[Excerpts from a dataset]
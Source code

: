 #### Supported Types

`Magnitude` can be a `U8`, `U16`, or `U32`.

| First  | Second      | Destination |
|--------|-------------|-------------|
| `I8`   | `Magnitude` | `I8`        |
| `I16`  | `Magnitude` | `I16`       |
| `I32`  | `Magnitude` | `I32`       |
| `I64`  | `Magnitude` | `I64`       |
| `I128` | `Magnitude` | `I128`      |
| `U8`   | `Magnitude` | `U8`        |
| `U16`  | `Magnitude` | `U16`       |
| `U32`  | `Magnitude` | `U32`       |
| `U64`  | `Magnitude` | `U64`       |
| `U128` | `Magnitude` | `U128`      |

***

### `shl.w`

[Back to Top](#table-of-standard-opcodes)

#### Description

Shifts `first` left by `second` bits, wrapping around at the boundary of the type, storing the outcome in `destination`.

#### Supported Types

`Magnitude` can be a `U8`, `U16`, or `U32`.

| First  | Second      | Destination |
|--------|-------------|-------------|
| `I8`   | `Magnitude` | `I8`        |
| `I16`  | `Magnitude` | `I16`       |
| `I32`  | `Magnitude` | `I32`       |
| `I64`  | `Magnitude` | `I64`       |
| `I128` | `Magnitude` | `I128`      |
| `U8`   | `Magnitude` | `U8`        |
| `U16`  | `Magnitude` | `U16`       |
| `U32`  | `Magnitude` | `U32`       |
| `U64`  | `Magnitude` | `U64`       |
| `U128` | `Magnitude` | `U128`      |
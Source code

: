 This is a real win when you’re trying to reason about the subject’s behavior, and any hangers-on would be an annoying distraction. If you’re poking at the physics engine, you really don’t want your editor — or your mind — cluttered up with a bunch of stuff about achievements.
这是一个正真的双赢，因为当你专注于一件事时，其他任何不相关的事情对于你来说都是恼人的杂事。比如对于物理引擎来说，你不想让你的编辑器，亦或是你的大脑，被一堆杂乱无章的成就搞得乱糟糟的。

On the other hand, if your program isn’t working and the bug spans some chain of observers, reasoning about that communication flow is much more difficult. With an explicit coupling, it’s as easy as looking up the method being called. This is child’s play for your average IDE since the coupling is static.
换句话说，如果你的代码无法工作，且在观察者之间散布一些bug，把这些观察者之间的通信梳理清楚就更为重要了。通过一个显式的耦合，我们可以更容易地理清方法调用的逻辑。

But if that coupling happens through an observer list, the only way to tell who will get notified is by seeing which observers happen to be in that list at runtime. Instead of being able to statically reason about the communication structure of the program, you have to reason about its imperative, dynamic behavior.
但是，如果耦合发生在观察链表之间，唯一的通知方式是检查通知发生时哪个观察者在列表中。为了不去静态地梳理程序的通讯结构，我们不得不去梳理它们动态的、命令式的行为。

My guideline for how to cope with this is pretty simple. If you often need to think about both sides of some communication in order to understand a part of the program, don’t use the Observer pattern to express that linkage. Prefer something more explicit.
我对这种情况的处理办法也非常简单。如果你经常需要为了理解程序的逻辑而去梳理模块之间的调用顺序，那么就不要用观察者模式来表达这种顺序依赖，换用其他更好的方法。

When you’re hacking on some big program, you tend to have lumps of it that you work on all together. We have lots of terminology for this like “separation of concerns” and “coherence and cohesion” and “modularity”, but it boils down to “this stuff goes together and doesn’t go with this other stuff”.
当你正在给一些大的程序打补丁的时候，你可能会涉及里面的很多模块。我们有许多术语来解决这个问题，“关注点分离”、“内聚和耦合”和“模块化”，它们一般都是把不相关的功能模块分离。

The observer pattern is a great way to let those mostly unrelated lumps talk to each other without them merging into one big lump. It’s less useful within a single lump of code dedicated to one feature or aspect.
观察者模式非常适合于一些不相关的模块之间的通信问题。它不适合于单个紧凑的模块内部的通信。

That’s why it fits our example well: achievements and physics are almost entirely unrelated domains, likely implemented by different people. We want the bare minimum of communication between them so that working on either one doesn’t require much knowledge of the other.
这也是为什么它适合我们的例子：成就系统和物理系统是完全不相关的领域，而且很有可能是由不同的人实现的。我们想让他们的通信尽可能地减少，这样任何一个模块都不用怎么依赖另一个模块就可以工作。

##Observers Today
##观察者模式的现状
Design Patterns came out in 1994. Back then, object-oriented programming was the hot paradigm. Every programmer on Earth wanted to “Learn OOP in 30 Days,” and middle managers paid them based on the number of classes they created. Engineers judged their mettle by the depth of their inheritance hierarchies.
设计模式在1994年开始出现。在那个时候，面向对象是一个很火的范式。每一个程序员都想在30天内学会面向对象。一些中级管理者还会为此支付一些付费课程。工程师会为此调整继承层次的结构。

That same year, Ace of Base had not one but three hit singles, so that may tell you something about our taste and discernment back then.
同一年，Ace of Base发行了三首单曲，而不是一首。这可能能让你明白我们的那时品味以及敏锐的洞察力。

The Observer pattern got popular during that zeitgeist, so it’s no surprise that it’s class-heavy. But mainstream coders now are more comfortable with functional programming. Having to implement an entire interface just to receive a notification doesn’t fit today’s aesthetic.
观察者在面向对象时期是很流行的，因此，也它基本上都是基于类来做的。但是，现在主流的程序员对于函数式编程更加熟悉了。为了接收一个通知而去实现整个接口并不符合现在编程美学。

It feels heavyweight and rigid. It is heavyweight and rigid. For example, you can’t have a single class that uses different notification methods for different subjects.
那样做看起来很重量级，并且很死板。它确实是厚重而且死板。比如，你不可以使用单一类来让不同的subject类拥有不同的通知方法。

▸ Exercise: Write down again, exactly as given, only the lines above that fall from the line with "On the other" to the line with "我对这种情况的处理办法也非常", inclusive.

▸ Response to the exercise:
On the other hand, if your program isn’t working and the bug spans some chain of observers, reasoning about that communication flow is much more difficult. With an explicit coupling, it’s as easy as looking up the method being called. This is child’s play for your average IDE since the coupling is static.
换句话说，如果你的代码无法工作，且在观察者之间散布一些bug，把这些观察者之间的通信梳理清楚就更为重要了。通过一个显式的耦合，我们可以更容易地理清方法调用的逻辑。

But if that coupling happens through an observer list, the only way to tell who will get notified is by seeing which observers happen to be in that list at runtime. Instead of being able to statically reason about the communication structure of the program, you have to reason about its imperative, dynamic behavior.
但是，如果耦合发生在观察链表之间，唯一的通知方式是检查通知发生时哪个观察者在列表中。为了不去静态地梳理程序的通讯结构，我们不得不去梳理它们动态的、命令式的行为。

My guideline for how to cope with this is pretty simple. If you often need to think about both sides of some communication in order to understand a part of the program, don’t use the Observer pattern to express that linkage. Prefer something more explicit.
我对这种情况的处理办法也非常简单。如果你经常需要为了理解程序的逻辑而去梳理模块之间的调用顺序，那么就不要用观察者模式来表达这种顺序依赖，换用其他更好的方法。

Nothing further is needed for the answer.